## PROBLEM DESCRIPTION
Look through the data below and extract, unchanged, the lines from the one that contains "4. Share user-generated" to the one that contains "5. Collaborate with", both included.

## MATERIALS PROVIDED

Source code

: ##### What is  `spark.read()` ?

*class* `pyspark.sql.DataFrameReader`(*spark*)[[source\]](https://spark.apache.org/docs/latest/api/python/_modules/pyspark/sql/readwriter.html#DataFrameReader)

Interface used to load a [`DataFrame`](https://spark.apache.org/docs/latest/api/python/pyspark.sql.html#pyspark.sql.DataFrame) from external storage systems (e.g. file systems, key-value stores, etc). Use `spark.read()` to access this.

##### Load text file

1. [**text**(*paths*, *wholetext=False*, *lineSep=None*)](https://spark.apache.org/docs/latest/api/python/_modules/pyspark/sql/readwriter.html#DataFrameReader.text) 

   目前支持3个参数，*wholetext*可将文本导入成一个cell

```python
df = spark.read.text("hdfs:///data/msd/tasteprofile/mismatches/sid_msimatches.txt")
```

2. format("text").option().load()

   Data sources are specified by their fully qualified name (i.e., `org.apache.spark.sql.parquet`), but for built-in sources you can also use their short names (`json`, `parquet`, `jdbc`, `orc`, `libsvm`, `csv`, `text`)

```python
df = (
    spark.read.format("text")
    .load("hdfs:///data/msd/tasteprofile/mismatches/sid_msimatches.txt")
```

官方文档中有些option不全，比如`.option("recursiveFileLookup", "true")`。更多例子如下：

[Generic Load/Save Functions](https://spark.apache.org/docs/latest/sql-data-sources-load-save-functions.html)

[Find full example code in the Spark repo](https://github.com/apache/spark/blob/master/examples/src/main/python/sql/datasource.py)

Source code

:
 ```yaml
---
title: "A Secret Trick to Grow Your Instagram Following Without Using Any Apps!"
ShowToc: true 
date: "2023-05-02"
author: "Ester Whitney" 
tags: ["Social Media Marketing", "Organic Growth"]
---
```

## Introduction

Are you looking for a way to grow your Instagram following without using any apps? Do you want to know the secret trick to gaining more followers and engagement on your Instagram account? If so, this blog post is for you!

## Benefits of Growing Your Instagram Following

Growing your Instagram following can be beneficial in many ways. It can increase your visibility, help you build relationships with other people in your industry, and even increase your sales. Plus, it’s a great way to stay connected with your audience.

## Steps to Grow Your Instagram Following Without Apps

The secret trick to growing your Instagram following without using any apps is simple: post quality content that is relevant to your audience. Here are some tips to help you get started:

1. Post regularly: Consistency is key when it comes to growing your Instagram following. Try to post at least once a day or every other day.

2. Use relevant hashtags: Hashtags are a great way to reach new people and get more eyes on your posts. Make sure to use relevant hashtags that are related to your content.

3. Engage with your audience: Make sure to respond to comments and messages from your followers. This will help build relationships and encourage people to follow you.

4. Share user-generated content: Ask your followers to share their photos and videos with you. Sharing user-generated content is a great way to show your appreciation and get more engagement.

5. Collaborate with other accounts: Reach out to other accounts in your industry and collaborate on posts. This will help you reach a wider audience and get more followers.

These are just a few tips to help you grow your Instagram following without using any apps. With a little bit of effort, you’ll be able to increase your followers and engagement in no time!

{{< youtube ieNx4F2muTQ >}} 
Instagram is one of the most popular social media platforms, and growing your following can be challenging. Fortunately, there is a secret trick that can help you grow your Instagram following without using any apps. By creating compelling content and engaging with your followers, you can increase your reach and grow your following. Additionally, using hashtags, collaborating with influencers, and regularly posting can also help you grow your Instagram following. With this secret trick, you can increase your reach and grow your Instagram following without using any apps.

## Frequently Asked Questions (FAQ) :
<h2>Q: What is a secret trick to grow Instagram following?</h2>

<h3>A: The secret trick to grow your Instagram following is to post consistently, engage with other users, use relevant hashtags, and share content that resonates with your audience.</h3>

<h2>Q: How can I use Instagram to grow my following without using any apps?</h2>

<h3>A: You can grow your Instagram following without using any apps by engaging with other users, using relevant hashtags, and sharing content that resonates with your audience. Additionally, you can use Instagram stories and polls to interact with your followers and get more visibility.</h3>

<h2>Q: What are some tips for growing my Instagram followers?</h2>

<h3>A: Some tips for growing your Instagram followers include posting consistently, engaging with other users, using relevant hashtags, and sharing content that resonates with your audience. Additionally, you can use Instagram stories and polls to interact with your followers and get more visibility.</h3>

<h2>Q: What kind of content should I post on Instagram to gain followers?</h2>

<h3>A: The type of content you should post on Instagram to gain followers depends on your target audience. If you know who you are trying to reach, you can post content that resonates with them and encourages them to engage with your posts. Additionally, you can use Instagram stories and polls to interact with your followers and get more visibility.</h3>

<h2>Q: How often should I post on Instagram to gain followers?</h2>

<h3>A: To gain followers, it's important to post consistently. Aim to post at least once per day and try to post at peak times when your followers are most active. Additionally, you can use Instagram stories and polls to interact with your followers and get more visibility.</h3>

## RESPONSE TO THE TASK
4. Share user-generated content: Ask your followers to share their photos and videos with you. Sharing user-generated content is a great way to show your appreciation and get more engagement.

5. Collaborate with other accounts: Reach out to other accounts in your industry and collaborate on posts. This will help you reach a wider audience and get more followers.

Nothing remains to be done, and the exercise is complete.